Turkey meat is an excellent source of the trace mineral selenium. Selenium deficiencies have been associated with certain forms of cancer, cardiovascular disease, poor immune function and thyroid disorders. The Italian Seasoning blend I used in this recipe contains: oregano, rosemary and sage. Oregano and rosemary are potent antioxidants that help preserve the integrity of turkey meat while affording antioxidant protection within the human body. In addition, sage was recently shown to provide protection to the digestive system in an experimental model. In practical terms, all of the herbs yield much more than just added flavor. (1,2,3,4,5)

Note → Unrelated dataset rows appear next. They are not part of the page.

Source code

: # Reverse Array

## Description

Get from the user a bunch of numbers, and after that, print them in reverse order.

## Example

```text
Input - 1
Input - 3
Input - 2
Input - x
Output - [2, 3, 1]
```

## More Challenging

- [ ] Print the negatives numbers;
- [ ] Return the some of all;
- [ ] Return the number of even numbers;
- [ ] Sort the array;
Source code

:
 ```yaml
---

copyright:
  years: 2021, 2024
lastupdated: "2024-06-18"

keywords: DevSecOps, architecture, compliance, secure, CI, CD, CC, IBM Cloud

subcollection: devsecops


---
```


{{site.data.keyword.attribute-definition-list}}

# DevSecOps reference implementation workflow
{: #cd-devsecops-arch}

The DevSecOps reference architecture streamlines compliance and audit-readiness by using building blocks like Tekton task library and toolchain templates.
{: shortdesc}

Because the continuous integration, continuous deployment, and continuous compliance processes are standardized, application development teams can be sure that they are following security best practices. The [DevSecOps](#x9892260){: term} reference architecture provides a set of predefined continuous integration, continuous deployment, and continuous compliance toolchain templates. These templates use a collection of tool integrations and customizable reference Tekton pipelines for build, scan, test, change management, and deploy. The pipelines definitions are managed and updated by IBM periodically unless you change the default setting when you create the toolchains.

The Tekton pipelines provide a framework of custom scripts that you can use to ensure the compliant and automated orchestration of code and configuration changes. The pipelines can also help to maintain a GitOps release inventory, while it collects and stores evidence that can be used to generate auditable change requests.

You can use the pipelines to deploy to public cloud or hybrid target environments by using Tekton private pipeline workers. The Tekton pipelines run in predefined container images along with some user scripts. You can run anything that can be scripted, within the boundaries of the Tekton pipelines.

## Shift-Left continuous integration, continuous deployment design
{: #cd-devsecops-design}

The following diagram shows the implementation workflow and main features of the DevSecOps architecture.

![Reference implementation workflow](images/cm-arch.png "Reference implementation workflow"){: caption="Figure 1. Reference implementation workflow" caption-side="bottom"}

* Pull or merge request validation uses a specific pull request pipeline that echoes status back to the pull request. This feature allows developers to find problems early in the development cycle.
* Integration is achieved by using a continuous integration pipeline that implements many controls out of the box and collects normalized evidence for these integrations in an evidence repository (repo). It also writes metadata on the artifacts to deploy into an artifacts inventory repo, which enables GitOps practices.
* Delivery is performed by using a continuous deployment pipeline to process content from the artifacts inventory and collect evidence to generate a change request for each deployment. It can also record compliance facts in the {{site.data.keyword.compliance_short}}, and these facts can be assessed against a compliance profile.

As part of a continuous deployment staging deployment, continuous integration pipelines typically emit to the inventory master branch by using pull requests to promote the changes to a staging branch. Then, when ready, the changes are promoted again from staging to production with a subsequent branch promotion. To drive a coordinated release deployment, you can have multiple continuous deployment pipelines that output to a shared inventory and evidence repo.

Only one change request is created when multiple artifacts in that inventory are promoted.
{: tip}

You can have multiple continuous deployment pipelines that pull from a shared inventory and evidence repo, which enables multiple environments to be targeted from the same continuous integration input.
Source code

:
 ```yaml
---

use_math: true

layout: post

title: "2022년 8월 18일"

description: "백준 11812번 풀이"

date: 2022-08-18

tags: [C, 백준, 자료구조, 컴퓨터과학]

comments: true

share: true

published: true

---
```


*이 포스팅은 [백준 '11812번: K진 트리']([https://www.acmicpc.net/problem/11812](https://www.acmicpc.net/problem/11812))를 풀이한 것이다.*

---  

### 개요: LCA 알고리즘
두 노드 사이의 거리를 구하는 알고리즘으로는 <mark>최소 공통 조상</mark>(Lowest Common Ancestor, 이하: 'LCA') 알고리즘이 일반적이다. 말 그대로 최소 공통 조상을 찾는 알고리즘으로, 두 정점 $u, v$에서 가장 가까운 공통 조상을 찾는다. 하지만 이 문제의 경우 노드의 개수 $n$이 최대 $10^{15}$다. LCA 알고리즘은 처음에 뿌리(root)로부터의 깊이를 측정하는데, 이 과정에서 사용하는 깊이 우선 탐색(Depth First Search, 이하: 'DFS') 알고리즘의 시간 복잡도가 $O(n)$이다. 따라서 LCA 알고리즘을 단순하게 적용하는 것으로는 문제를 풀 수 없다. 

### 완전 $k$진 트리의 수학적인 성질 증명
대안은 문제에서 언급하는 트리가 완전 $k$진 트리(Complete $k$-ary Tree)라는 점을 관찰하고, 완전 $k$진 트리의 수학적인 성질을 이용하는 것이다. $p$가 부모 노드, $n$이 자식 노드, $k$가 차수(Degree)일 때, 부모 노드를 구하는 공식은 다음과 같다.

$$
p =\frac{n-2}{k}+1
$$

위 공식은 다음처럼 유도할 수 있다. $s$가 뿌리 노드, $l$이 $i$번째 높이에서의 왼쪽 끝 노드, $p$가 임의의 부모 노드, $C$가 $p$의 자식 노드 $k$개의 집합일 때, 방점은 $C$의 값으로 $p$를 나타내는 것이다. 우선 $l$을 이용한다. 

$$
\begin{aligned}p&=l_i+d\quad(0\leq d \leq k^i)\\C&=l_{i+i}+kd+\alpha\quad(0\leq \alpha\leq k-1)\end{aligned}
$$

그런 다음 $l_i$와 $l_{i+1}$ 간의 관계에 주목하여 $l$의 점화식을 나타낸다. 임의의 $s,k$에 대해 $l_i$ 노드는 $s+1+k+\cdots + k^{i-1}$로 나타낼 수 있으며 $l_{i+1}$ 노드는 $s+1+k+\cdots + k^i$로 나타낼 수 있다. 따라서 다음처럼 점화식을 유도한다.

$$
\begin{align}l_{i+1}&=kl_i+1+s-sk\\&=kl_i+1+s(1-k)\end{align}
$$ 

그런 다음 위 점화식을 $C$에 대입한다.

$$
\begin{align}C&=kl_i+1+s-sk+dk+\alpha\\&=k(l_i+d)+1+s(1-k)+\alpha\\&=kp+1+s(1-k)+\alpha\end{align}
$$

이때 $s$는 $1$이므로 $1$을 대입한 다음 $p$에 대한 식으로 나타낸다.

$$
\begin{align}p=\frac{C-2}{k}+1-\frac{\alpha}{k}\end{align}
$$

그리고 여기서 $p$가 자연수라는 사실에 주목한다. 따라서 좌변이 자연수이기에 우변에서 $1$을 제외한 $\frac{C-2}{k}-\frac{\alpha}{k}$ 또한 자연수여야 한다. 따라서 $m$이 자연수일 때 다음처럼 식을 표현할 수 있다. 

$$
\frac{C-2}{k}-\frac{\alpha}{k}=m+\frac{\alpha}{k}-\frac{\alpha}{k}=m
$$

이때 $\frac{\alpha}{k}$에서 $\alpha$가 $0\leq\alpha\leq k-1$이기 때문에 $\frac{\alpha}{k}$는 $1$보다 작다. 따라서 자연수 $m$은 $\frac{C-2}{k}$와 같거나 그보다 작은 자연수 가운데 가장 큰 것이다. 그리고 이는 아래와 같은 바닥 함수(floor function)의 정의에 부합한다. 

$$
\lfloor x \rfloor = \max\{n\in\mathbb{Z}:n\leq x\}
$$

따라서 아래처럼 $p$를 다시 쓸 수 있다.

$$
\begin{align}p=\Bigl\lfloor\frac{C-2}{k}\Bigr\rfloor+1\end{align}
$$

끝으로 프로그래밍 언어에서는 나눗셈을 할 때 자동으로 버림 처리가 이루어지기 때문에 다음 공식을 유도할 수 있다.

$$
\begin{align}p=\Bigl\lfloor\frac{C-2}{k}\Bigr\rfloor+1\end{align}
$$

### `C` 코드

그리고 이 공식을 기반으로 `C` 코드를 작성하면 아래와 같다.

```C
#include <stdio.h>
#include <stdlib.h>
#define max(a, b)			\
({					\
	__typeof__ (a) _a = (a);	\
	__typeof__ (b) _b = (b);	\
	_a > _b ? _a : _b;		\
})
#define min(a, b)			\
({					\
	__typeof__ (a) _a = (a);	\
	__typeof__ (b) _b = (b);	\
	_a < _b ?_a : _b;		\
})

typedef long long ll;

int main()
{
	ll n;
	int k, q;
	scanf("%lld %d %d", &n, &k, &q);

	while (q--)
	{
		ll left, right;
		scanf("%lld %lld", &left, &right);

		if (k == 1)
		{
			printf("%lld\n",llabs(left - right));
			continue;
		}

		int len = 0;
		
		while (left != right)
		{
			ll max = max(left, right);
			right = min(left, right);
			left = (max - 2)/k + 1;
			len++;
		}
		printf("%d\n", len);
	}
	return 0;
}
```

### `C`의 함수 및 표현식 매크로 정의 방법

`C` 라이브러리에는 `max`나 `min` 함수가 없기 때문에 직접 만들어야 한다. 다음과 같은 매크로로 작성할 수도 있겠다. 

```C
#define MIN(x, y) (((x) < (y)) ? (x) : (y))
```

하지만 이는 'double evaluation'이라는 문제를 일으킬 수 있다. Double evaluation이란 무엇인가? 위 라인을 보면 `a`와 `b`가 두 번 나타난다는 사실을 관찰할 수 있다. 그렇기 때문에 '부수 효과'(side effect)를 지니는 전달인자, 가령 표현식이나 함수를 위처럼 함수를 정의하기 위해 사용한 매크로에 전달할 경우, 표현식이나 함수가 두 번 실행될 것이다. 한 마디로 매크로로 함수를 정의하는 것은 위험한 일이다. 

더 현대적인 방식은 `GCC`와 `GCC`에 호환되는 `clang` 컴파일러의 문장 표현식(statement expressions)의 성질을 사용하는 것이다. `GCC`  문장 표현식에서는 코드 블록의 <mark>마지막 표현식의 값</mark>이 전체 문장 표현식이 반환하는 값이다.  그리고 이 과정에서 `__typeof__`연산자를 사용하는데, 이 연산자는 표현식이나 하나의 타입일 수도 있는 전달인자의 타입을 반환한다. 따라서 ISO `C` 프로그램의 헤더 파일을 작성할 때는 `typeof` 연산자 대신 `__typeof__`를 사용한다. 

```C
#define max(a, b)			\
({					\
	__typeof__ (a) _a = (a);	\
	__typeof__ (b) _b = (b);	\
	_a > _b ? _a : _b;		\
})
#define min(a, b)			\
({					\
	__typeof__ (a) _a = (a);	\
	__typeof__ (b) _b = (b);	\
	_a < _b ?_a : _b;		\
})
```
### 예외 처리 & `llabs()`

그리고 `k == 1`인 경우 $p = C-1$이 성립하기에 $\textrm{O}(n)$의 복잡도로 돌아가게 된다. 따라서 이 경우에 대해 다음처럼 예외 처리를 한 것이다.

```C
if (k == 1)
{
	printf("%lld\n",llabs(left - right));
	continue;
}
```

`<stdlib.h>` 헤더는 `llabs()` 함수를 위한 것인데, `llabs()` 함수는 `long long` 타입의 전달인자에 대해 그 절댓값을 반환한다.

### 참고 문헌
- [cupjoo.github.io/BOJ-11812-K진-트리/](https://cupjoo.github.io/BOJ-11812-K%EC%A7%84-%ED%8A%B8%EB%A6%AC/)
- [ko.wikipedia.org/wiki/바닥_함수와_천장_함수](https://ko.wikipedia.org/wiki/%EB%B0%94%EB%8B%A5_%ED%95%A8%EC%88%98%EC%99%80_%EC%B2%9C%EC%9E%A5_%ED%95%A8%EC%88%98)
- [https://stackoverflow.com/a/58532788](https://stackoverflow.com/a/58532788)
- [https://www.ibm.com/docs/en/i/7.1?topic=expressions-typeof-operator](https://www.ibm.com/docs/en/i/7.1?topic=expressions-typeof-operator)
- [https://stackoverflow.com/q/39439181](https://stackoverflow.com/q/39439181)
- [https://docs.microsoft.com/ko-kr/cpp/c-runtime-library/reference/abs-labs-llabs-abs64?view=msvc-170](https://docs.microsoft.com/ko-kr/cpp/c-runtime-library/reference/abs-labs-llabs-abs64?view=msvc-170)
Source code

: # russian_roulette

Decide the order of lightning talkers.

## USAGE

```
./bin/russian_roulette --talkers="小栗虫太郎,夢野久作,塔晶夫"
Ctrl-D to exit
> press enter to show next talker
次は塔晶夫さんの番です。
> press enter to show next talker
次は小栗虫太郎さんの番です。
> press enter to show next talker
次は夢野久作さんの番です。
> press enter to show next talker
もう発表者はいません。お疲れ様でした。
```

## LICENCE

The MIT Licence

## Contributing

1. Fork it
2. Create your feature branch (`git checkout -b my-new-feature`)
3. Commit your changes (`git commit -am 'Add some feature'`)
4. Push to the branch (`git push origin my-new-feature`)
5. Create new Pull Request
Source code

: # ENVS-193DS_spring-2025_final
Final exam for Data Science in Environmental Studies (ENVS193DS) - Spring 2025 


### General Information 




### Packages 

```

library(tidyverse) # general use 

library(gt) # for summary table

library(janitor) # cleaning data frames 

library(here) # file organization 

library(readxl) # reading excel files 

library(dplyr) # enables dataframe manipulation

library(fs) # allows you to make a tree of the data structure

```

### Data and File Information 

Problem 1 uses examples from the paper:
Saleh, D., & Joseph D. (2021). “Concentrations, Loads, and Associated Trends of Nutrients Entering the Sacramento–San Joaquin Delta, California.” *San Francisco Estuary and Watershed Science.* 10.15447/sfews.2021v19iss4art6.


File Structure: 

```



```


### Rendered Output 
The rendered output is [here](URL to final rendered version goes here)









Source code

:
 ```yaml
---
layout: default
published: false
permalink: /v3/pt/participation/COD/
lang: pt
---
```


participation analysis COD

The substitution of spinach for pasta makes this meal much more desirable from a health perspective. Numerous studies have determined that the inclusion of spinach in one’s diet may reduce damaging oxidative stress and diabetic complications while supporting healthier bones. Spinach is also devoid of the higher glycemic carbohydrates found in pasta which can cause un-natural blood sugar fluctuations and excessive insulin production. (6,7,8)
If the leap from pasta to spinach is too drastic, consider using another low carb alternative to pasta: spaghetti squash! It’s very easy to make: 1) preheat your oven to 400 degrees; 2) cut the squash in half length-wise; 3) drizzle olive oil on the cut sides and season with salt and pepper; 4) place the squash, cut sides up on a baking sheet; 5) bake until tender – about 60 to 75 minutes; 6) allow the cooked squash to cool a bit then scrape out the flesh, using a fork to make spaghetti like strands.
Changing long held dietary patterns is a process that requires practice and repetition. It’s really a matter of altering your perception of what is expected and “normal”. In my experience, the key is to convince yourself that your food choices need to reflect your overall goals. Chief among those goals should be a desire to lead a healthier life. It is that endeavor which will then support every other objective that you have with respect to your career, your family, friends and beyond.